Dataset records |
=== Begin Enclosure ===
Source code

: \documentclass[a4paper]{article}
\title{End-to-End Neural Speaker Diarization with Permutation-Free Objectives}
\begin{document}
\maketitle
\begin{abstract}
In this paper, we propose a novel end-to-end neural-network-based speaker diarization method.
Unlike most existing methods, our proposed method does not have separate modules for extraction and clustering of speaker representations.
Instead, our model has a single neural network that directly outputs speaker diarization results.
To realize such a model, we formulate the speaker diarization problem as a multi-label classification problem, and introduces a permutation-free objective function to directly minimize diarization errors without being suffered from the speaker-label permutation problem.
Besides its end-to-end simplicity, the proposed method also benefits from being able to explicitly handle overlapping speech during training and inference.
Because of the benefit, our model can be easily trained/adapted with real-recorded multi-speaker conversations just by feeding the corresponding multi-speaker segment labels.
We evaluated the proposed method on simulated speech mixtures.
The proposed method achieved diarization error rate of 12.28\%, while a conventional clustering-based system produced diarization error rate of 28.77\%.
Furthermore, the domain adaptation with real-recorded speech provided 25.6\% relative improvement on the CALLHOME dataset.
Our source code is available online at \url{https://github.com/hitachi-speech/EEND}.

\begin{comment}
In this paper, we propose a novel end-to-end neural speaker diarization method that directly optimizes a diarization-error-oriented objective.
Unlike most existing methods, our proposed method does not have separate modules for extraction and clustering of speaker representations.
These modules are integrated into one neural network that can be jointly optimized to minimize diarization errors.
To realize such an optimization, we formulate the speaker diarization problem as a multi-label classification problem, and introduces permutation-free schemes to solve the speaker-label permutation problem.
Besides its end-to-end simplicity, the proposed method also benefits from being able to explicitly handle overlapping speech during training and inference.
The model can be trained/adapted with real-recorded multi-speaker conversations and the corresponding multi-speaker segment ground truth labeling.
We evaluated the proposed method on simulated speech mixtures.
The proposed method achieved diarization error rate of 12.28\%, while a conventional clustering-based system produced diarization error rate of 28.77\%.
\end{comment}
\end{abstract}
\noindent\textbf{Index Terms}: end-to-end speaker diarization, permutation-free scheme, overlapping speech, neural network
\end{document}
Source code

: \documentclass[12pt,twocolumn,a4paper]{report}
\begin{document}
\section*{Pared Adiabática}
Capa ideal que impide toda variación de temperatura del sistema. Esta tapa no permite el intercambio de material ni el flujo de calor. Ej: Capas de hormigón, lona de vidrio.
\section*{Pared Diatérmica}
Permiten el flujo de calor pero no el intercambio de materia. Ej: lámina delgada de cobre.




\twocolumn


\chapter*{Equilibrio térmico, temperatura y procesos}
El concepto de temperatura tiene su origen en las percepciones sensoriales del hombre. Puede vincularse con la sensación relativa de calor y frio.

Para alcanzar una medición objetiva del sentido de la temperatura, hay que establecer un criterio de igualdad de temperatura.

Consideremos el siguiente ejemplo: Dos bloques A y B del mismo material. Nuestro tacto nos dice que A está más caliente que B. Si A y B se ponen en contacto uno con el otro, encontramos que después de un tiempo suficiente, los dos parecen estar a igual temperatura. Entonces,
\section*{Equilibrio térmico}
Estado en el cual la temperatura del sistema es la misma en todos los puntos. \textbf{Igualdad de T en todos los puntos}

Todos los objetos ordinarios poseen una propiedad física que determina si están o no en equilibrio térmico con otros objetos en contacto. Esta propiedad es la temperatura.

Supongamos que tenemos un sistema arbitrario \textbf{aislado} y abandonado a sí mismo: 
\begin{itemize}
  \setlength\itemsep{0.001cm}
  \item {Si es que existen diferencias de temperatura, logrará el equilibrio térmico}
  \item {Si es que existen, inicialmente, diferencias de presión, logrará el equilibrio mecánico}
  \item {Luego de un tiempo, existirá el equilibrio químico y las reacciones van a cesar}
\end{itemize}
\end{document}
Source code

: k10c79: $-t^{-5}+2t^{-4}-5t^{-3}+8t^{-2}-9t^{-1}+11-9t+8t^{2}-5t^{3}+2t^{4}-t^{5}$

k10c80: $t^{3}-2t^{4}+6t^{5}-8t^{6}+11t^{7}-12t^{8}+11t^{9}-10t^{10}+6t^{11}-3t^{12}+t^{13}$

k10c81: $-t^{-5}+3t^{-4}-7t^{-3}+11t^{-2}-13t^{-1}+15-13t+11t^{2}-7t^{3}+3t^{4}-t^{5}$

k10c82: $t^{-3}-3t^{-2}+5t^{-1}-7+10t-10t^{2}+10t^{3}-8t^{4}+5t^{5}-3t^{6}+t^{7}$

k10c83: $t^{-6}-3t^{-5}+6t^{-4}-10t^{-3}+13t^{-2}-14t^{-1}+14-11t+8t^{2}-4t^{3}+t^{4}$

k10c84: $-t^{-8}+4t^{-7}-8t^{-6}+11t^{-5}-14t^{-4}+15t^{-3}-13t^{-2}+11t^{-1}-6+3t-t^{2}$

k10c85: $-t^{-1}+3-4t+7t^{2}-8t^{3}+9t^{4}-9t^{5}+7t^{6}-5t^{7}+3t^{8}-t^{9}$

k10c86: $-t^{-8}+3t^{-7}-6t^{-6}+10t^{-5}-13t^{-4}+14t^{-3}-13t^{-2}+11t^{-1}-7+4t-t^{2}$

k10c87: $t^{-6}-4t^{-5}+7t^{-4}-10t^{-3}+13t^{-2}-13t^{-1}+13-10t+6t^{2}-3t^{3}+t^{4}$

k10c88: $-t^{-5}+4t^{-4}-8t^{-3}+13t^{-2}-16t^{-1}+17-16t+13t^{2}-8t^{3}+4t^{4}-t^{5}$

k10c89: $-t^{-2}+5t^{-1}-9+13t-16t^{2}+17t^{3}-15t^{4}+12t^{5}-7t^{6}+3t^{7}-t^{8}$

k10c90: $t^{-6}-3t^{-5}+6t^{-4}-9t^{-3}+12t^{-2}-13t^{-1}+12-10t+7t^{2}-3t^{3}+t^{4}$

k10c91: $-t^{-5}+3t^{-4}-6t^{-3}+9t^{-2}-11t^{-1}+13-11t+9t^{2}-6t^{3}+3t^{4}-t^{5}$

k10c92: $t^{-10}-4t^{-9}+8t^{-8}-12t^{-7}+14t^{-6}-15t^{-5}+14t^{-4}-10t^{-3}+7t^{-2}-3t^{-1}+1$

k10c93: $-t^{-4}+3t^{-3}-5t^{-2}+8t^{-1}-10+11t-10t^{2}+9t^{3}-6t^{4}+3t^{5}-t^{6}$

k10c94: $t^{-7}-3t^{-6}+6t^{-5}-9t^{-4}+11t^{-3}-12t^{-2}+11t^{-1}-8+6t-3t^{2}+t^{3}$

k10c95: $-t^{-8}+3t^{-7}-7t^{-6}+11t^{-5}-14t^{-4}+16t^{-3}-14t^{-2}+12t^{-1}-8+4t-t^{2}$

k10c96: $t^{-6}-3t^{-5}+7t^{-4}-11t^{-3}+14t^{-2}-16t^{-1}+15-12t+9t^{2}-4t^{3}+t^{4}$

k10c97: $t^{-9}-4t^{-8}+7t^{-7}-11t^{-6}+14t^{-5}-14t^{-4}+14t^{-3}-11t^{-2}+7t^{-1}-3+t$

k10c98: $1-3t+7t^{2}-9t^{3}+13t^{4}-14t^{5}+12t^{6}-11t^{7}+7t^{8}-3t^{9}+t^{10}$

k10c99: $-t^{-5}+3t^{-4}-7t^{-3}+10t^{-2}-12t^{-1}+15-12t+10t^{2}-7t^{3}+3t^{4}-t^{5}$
=== End Enclosure ===
Problem requirements |
Match on "recorded" and report each line of the data above that has it.

Task result |
Because of the benefit, our model can be easily trained/adapted with real-recorded multi-speaker conversations just by feeding the corresponding multi-speaker segment labels.
Furthermore, the domain adaptation with real-recorded speech provided 25.6\% relative improvement on the CALLHOME dataset.
The model can be trained/adapted with real-recorded multi-speaker conversations and the corresponding multi-speaker segment ground truth labeling.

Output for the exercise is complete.